— EXERCISE INSTRUCTIONS —
For the word "orders", state how many lines of the records include it, with no other text.

— RECORD EXCERPTS —
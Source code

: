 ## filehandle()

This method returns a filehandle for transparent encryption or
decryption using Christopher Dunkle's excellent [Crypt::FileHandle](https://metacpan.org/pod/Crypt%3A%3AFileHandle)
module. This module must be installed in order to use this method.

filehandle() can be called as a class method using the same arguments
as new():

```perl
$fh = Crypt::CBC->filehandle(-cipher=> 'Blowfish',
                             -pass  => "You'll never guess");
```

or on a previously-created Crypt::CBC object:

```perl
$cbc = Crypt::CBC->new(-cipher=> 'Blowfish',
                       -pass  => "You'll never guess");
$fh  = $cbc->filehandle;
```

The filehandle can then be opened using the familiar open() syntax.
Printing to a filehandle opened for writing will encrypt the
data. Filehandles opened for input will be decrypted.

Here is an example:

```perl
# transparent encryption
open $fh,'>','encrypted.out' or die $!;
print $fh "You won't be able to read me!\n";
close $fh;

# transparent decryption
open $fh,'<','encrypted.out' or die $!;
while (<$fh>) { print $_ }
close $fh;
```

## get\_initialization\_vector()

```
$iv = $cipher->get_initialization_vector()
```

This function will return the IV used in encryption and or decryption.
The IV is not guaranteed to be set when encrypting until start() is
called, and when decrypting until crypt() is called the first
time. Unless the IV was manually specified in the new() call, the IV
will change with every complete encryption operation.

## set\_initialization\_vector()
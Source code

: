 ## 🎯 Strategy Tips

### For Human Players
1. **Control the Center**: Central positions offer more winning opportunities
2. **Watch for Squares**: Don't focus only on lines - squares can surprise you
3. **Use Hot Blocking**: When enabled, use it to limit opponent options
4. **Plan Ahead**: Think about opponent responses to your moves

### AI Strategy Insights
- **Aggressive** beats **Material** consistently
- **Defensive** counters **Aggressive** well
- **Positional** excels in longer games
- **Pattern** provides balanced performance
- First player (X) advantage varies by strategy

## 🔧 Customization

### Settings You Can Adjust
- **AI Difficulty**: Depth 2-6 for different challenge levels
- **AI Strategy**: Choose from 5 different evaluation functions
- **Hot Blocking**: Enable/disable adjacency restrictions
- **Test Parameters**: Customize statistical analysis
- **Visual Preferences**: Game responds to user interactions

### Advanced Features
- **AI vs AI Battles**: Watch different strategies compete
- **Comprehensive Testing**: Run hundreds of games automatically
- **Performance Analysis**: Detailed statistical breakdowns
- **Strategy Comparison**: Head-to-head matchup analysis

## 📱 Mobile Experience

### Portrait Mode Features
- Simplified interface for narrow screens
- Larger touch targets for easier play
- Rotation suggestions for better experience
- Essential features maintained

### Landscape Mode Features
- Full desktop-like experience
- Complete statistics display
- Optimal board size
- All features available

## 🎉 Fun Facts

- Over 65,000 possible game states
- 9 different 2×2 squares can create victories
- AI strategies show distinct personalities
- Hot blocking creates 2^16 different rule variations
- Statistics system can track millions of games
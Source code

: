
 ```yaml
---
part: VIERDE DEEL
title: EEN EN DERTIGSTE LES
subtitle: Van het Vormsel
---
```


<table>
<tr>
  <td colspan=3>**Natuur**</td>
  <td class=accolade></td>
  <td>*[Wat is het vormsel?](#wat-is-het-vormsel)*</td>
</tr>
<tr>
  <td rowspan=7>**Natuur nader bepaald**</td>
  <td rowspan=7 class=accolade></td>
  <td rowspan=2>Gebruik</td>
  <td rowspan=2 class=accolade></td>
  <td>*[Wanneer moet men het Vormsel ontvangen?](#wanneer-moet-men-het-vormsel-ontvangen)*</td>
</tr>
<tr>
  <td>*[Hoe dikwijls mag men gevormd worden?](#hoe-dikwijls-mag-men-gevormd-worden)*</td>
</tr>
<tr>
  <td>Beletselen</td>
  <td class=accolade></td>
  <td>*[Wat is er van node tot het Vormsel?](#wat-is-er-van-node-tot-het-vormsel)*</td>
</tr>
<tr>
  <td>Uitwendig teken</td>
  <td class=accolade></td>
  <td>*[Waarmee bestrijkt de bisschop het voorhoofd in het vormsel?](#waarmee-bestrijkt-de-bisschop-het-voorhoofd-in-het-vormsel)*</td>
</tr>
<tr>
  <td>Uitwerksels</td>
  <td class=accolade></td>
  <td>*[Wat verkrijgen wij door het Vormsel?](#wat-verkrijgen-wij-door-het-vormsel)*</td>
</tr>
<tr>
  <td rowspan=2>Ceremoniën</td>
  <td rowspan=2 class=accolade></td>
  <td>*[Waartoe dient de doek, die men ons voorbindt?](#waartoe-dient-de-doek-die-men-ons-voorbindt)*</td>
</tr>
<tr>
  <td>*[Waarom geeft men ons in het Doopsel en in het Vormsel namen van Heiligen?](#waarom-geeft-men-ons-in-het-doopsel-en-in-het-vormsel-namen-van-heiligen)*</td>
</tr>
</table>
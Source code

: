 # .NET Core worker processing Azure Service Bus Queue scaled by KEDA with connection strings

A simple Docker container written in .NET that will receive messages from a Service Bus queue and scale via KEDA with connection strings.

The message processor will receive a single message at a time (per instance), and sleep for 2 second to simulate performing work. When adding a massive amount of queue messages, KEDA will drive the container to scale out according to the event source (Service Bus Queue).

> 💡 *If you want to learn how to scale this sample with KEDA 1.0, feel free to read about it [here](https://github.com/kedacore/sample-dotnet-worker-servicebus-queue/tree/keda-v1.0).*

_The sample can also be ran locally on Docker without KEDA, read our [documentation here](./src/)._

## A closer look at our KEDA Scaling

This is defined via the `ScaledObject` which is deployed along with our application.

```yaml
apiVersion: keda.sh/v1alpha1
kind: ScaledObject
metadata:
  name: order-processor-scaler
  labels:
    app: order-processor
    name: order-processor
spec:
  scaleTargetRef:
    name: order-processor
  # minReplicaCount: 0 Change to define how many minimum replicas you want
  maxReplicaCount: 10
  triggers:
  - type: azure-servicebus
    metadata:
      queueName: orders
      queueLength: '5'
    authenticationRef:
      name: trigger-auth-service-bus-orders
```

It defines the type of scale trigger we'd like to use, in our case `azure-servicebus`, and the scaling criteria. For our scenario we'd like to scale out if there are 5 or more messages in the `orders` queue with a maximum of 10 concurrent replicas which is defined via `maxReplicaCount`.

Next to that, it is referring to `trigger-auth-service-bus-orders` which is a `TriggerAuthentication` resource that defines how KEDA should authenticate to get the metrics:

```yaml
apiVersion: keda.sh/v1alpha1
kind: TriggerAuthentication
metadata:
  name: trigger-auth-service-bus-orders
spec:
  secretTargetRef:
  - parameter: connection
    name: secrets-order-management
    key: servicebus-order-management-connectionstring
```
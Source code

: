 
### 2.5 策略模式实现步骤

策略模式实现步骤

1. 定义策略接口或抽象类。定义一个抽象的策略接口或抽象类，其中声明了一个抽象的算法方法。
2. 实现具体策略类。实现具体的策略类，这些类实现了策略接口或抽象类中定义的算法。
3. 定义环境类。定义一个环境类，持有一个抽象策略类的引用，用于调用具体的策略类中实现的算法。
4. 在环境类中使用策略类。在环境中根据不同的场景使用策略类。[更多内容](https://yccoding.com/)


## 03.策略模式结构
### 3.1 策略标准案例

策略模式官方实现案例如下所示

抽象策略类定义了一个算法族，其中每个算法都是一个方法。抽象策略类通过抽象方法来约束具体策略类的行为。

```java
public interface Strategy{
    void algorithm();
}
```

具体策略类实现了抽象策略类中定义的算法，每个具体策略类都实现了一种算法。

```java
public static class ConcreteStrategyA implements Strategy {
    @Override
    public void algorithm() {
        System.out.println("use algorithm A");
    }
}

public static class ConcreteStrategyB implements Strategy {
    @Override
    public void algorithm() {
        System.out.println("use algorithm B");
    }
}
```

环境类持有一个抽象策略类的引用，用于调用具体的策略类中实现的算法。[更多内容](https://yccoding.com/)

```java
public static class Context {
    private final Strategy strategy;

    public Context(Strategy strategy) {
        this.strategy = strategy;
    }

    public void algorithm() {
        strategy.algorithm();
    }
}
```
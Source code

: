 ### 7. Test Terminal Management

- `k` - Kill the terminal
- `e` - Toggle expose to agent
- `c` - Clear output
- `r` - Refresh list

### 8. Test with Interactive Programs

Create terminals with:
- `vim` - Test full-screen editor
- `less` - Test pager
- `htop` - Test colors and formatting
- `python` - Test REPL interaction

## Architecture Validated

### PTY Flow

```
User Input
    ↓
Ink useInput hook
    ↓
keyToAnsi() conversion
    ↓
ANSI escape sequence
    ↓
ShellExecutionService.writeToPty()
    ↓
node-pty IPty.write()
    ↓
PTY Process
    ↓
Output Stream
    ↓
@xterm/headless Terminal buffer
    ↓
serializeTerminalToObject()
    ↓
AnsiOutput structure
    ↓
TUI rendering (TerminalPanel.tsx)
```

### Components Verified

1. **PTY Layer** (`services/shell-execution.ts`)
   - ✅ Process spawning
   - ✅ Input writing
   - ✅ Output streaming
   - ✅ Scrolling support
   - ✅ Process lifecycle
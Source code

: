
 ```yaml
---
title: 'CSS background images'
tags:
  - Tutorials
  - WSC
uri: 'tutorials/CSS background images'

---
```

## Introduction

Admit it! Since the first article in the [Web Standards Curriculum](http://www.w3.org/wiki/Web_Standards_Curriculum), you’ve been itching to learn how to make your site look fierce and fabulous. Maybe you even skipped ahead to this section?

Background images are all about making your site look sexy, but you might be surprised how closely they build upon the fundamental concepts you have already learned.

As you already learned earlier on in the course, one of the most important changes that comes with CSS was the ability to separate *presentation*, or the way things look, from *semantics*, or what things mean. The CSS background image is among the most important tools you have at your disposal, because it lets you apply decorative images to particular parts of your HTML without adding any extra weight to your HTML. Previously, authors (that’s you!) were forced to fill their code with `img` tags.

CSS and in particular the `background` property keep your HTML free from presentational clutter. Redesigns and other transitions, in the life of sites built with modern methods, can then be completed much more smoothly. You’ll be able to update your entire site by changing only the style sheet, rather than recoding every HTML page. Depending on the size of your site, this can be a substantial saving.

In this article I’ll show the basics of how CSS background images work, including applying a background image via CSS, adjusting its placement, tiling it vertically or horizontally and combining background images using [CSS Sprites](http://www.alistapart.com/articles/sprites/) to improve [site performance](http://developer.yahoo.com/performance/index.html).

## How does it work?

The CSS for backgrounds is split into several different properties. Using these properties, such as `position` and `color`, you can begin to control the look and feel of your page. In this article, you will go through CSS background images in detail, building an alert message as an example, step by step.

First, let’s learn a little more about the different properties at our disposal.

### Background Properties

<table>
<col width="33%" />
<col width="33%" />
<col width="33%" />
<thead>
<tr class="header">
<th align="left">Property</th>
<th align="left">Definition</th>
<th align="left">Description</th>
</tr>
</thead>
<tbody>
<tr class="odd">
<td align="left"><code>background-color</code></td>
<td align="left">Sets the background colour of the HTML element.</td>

— EXERCISE ANSWER —
5